| WHAT YOU NEED TO DO |
Find the lines in these entries that include the word "诸痉强直" and state how many there are, with no other words.

| AVAILABLE DATA |
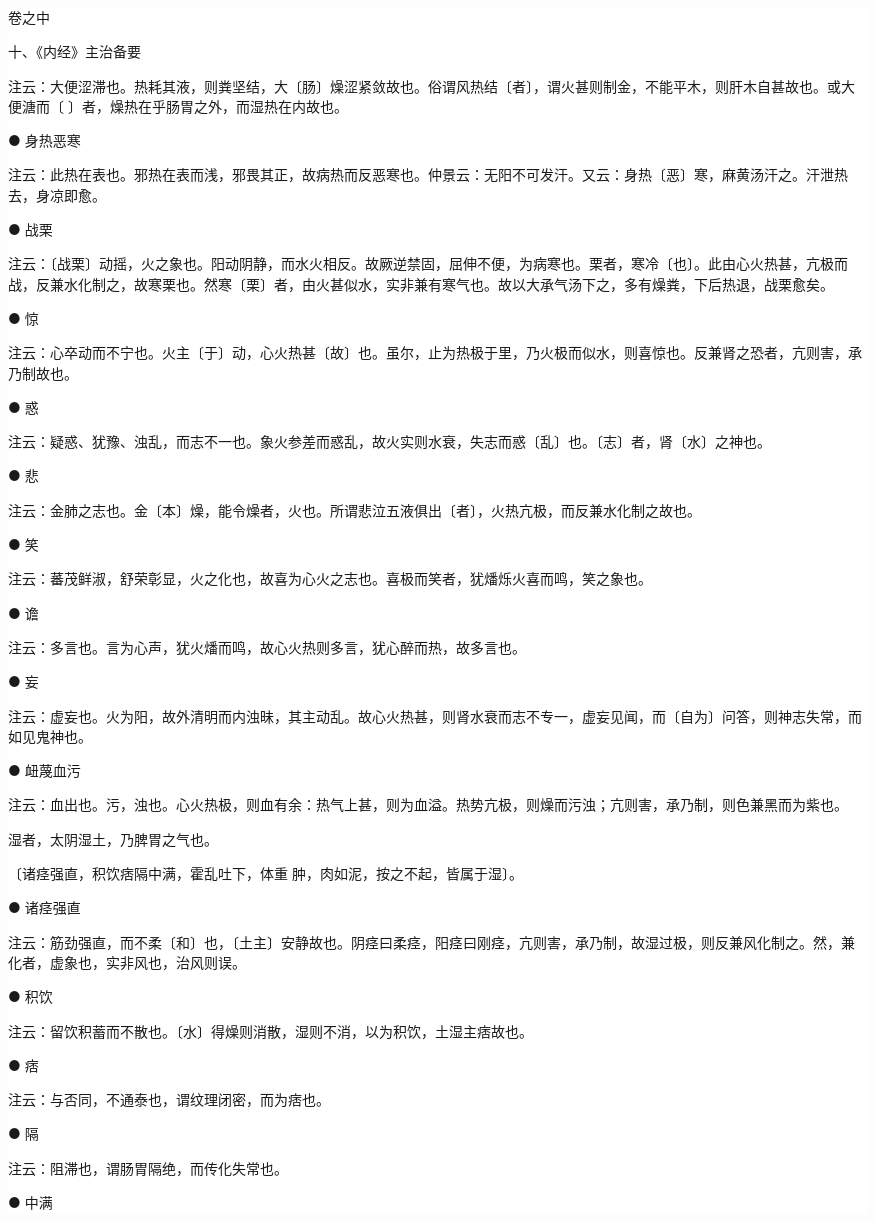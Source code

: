 卷之中  

十、《内经》主治备要  

注云：大便涩滞也。热耗其液，则粪坚结，大〔肠〕燥涩紧敛故也。俗谓风热结〔者〕，谓火甚则制金，不能平木，则肝木自甚故也。或大便溏而〔 〕者，燥热在乎肠胃之外，而湿热在内故也。  

● 身热恶寒  

注云：此热在表也。邪热在表而浅，邪畏其正，故病热而反恶寒也。仲景云：无阳不可发汗。又云：身热〔恶〕寒，麻黄汤汗之。汗泄热去，身凉即愈。  

● 战栗  

注云：〔战栗〕动摇，火之象也。阳动阴静，而水火相反。故厥逆禁固，屈伸不便，为病寒也。栗者，寒冷〔也〕。此由心火热甚，亢极而战，反兼水化制之，故寒栗也。然寒〔栗〕者，由火甚似水，实非兼有寒气也。故以大承气汤下之，多有燥粪，下后热退，战栗愈矣。  

● 惊  

注云：心卒动而不宁也。火主〔于〕动，心火热甚〔故〕也。虽尔，止为热极于里，乃火极而似水，则喜惊也。反兼肾之恐者，亢则害，承乃制故也。  

● 惑  

注云：疑惑、犹豫、浊乱，而志不一也。象火参差而惑乱，故火实则水衰，失志而惑〔乱〕也。〔志〕者，肾〔水〕之神也。  

● 悲  

注云：金肺之志也。金〔本〕燥，能令燥者，火也。所谓悲泣五液俱出〔者〕，火热亢极，而反兼水化制之故也。  

● 笑  

注云：蕃茂鲜淑，舒荣彰显，火之化也，故喜为心火之志也。喜极而笑者，犹燔烁火喜而鸣，笑之象也。  

● 谵  

注云：多言也。言为心声，犹火燔而鸣，故心火热则多言，犹心醉而热，故多言也。  

● 妄  

注云：虚妄也。火为阳，故外清明而内浊昧，其主动乱。故心火热甚，则肾水衰而志不专一，虚妄见闻，而〔自为〕问答，则神志失常，而如见鬼神也。  

● 衄蔑血污  

注云：血出也。污，浊也。心火热极，则血有余：热气上甚，则为血溢。热势亢极，则燥而污浊；亢则害，承乃制，则色兼黑而为紫也。  

湿者，太阴湿土，乃脾胃之气也。  

〔诸痉强直，积饮痞隔中满，霍乱吐下，体重 肿，肉如泥，按之不起，皆属于湿〕。  

● 诸痉强直  

注云：筋劲强直，而不柔〔和〕也，〔土主〕安静故也。阴痉曰柔痉，阳痉曰刚痉，亢则害，承乃制，故湿过极，则反兼风化制之。然，兼化者，虚象也，实非风也，治风则误。  

● 积饮  

注云：留饮积蓄而不散也。〔水〕得燥则消散，湿则不消，以为积饮，土湿主痞故也。  

● 痞  

注云：与否同，不通泰也，谓纹理闭密，而为痞也。  

● 隔  

注云：阻滞也，谓肠胃隔绝，而传化失常也。  

● 中满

| SOLUTION TO THIS PROBLEM |
2